(Items listed in a dataset)
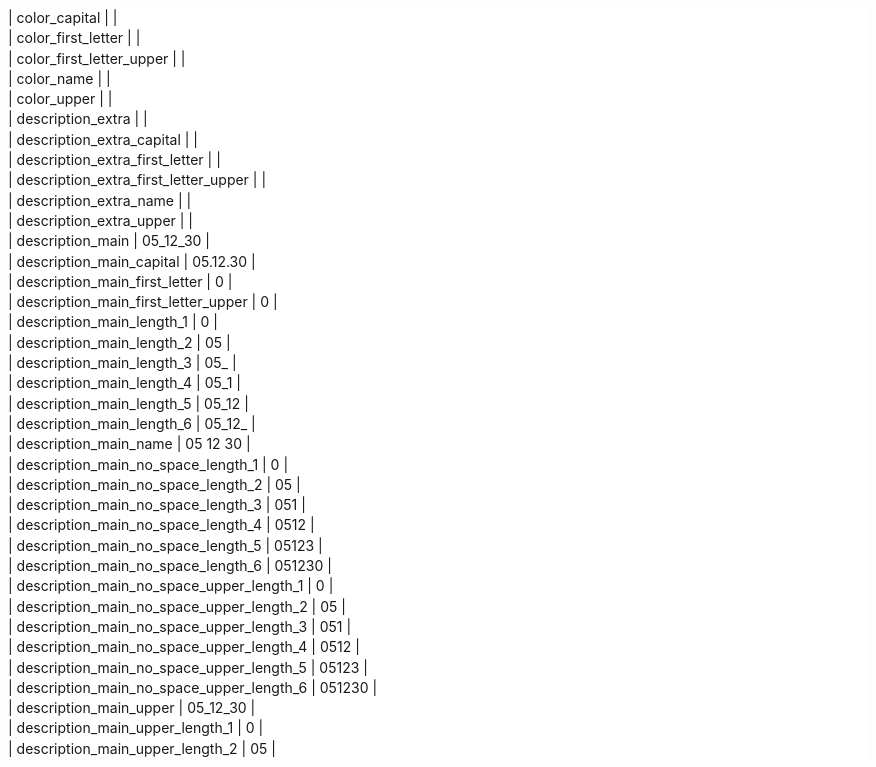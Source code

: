 | color_capital |  |  
| color_first_letter |  |  
| color_first_letter_upper |  |  
| color_name |  |  
| color_upper |  |  
| description_extra |  |  
| description_extra_capital |  |  
| description_extra_first_letter |  |  
| description_extra_first_letter_upper |  |  
| description_extra_name |  |  
| description_extra_upper |  |  
| description_main | 05_12_30 |  
| description_main_capital | 05.12.30 |  
| description_main_first_letter | 0 |  
| description_main_first_letter_upper | 0 |  
| description_main_length_1 | 0 |  
| description_main_length_2 | 05 |  
| description_main_length_3 | 05_ |  
| description_main_length_4 | 05_1 |  
| description_main_length_5 | 05_12 |  
| description_main_length_6 | 05_12_ |  
| description_main_name | 05 12 30 |  
| description_main_no_space_length_1 | 0 |  
| description_main_no_space_length_2 | 05 |  
| description_main_no_space_length_3 | 051 |  
| description_main_no_space_length_4 | 0512 |  
| description_main_no_space_length_5 | 05123 |  
| description_main_no_space_length_6 | 051230 |  
| description_main_no_space_upper_length_1 | 0 |  
| description_main_no_space_upper_length_2 | 05 |  
| description_main_no_space_upper_length_3 | 051 |  
| description_main_no_space_upper_length_4 | 0512 |  
| description_main_no_space_upper_length_5 | 05123 |  
| description_main_no_space_upper_length_6 | 051230 |  
| description_main_upper | 05_12_30 |  
| description_main_upper_length_1 | 0 |  
| description_main_upper_length_2 | 05 |  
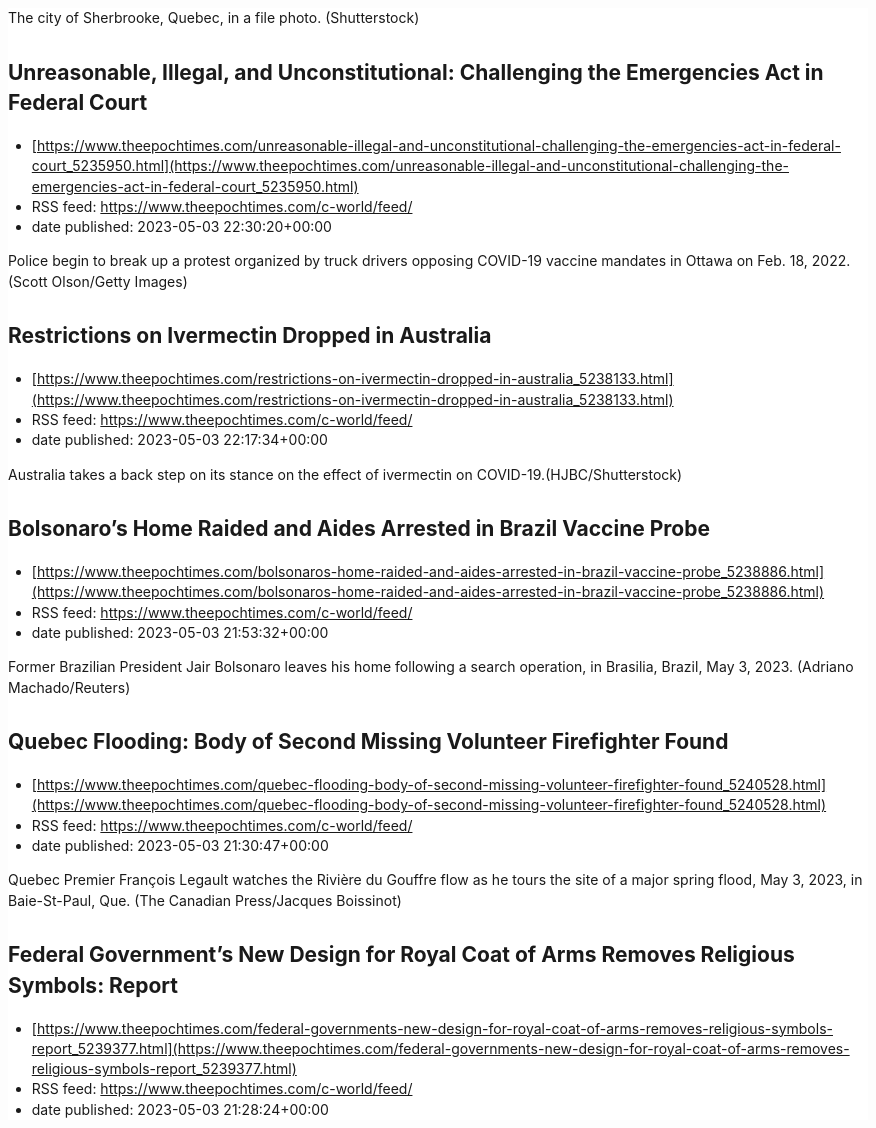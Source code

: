 The city of Sherbrooke, Quebec, in a file photo. (Shutterstock)

## Unreasonable, Illegal, and Unconstitutional: Challenging the Emergencies Act in Federal Court
 - [https://www.theepochtimes.com/unreasonable-illegal-and-unconstitutional-challenging-the-emergencies-act-in-federal-court_5235950.html](https://www.theepochtimes.com/unreasonable-illegal-and-unconstitutional-challenging-the-emergencies-act-in-federal-court_5235950.html)
 - RSS feed: https://www.theepochtimes.com/c-world/feed/
 - date published: 2023-05-03 22:30:20+00:00

Police begin to break up a protest organized by truck drivers opposing COVID-19 vaccine mandates in Ottawa on Feb. 18, 2022. (Scott Olson/Getty Images)

## Restrictions on Ivermectin Dropped in Australia
 - [https://www.theepochtimes.com/restrictions-on-ivermectin-dropped-in-australia_5238133.html](https://www.theepochtimes.com/restrictions-on-ivermectin-dropped-in-australia_5238133.html)
 - RSS feed: https://www.theepochtimes.com/c-world/feed/
 - date published: 2023-05-03 22:17:34+00:00

Australia takes a back step on its stance on the effect of ivermectin on COVID-19.(HJBC/Shutterstock)

## Bolsonaro’s Home Raided and Aides Arrested in Brazil Vaccine Probe
 - [https://www.theepochtimes.com/bolsonaros-home-raided-and-aides-arrested-in-brazil-vaccine-probe_5238886.html](https://www.theepochtimes.com/bolsonaros-home-raided-and-aides-arrested-in-brazil-vaccine-probe_5238886.html)
 - RSS feed: https://www.theepochtimes.com/c-world/feed/
 - date published: 2023-05-03 21:53:32+00:00

Former Brazilian President Jair Bolsonaro leaves his home following a search operation, in Brasilia, Brazil, May 3, 2023. (Adriano Machado/Reuters)

## Quebec Flooding: Body of Second Missing Volunteer Firefighter Found
 - [https://www.theepochtimes.com/quebec-flooding-body-of-second-missing-volunteer-firefighter-found_5240528.html](https://www.theepochtimes.com/quebec-flooding-body-of-second-missing-volunteer-firefighter-found_5240528.html)
 - RSS feed: https://www.theepochtimes.com/c-world/feed/
 - date published: 2023-05-03 21:30:47+00:00

Quebec Premier François Legault watches the Rivière du Gouffre flow as he tours the site of a major spring flood, May 3, 2023, in Baie-St-Paul, Que. (The Canadian Press/Jacques Boissinot)

## Federal Government’s New Design for Royal Coat of Arms Removes Religious Symbols: Report
 - [https://www.theepochtimes.com/federal-governments-new-design-for-royal-coat-of-arms-removes-religious-symbols-report_5239377.html](https://www.theepochtimes.com/federal-governments-new-design-for-royal-coat-of-arms-removes-religious-symbols-report_5239377.html)
 - RSS feed: https://www.theepochtimes.com/c-world/feed/
 - date published: 2023-05-03 21:28:24+00:00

→ **Requirement**: Where does "Shutterstock" occur in the data? Copy each line that has it.

→ **Answer box**:
: The city of Sherbrooke, Quebec, in a file photo. (Shutterstock)
Australia takes a back step on its stance on the effect of ivermectin on COVID-19.(HJBC/Shutterstock)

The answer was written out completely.